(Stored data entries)
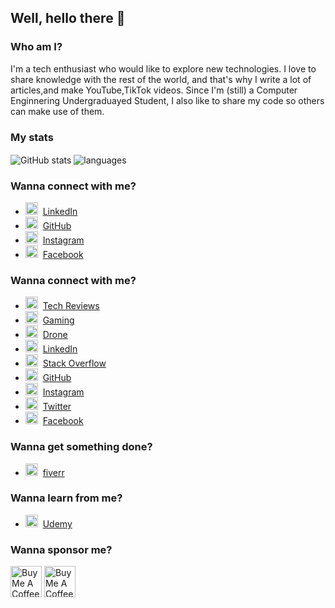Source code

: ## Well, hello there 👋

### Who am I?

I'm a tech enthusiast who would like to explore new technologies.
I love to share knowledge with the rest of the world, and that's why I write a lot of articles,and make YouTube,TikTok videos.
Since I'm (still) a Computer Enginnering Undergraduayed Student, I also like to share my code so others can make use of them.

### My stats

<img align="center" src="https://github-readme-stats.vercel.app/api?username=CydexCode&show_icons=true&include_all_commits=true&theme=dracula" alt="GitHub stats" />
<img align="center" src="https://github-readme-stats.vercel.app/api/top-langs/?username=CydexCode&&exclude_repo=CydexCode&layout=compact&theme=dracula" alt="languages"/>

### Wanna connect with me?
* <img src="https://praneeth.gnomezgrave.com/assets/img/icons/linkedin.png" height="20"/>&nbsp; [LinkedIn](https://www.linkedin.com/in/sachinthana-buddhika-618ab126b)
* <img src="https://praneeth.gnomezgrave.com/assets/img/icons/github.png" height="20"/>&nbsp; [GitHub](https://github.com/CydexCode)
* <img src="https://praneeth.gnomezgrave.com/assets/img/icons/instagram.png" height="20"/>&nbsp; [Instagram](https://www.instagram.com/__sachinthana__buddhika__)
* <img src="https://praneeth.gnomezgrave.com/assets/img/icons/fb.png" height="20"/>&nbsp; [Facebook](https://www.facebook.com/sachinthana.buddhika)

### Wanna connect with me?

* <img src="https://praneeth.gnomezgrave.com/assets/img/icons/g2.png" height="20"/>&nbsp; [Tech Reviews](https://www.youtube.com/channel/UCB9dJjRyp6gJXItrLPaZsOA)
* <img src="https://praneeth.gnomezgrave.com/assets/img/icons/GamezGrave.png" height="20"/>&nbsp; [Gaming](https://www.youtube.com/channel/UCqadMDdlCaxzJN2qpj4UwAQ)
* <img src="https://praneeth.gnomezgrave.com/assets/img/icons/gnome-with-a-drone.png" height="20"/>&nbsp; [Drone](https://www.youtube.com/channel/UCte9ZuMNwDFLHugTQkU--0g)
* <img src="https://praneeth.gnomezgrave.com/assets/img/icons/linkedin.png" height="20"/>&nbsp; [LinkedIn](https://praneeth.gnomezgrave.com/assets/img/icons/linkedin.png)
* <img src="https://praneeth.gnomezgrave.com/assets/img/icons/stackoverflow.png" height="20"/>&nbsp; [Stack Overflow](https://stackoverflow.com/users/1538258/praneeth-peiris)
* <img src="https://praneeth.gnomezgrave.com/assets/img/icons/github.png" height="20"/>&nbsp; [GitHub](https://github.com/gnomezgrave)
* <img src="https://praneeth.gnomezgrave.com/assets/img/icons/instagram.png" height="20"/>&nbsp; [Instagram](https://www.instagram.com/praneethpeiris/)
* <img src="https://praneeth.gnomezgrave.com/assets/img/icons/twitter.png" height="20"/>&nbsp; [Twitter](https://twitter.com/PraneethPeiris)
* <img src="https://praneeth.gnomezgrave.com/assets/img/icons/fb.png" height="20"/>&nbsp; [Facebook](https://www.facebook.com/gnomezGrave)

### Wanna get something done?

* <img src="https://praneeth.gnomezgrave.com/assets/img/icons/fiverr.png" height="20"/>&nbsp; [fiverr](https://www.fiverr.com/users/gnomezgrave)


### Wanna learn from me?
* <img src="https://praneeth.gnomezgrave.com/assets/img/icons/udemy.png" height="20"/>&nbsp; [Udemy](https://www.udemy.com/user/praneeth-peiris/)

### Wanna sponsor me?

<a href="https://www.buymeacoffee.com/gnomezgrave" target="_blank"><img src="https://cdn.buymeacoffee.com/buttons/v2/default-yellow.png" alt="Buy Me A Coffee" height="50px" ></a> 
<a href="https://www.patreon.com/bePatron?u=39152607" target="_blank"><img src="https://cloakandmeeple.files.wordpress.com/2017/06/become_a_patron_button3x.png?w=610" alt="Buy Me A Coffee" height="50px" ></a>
--
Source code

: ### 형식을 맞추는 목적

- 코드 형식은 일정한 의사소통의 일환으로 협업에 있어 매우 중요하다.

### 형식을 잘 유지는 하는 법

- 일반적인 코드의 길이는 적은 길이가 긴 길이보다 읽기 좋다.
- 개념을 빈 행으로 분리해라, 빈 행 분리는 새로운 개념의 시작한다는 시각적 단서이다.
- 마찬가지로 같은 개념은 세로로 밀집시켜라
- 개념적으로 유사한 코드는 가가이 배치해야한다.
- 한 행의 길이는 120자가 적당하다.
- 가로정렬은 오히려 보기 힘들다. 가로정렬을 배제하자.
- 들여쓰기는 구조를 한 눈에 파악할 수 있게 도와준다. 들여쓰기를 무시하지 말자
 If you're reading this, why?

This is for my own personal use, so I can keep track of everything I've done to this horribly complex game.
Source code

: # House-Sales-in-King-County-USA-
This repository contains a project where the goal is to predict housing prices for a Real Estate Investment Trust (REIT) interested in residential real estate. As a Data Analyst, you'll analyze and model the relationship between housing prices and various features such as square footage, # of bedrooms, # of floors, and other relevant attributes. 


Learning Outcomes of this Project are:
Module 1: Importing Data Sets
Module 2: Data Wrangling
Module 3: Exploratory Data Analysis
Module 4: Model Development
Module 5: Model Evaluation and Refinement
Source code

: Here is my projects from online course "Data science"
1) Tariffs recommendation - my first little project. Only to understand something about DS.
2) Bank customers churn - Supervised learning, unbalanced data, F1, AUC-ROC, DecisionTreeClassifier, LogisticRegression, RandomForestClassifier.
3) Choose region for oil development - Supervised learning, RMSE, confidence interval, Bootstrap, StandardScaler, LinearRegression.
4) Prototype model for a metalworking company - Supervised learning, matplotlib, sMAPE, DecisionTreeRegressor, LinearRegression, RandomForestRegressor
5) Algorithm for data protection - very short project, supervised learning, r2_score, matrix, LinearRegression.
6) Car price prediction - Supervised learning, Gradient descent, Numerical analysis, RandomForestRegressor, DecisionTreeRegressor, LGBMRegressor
...
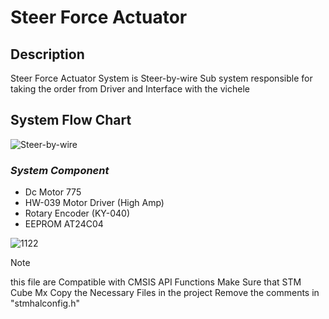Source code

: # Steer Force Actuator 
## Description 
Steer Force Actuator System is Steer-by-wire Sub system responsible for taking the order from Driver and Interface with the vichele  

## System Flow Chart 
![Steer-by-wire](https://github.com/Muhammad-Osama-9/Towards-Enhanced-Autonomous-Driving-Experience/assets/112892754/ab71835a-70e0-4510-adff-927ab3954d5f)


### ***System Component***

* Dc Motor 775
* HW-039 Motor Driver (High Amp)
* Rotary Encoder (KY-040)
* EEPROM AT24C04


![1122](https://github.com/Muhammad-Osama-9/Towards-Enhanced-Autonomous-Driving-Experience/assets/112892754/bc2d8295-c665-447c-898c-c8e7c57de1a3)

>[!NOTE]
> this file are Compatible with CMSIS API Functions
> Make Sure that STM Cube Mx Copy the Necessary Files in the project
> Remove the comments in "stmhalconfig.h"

▶ **What to work on**: Given the data above, transcribe exactly the lines from the one containing "- 개념적으로 유사한 코드는 가가이 배치해야한다." down to the one containing "Module 1: Importing Data Sets", and no others.

▶ **Answer to the exercise**:
- 개념적으로 유사한 코드는 가가이 배치해야한다.
- 한 행의 길이는 120자가 적당하다.
- 가로정렬은 오히려 보기 힘들다. 가로정렬을 배제하자.
- 들여쓰기는 구조를 한 눈에 파악할 수 있게 도와준다. 들여쓰기를 무시하지 말자
 If you're reading this, why?

This is for my own personal use, so I can keep track of everything I've done to this horribly complex game.
Source code

: # House-Sales-in-King-County-USA-
This repository contains a project where the goal is to predict housing prices for a Real Estate Investment Trust (REIT) interested in residential real estate. As a Data Analyst, you'll analyze and model the relationship between housing prices and various features such as square footage, # of bedrooms, # of floors, and other relevant attributes. 


Learning Outcomes of this Project are:
Module 1: Importing Data Sets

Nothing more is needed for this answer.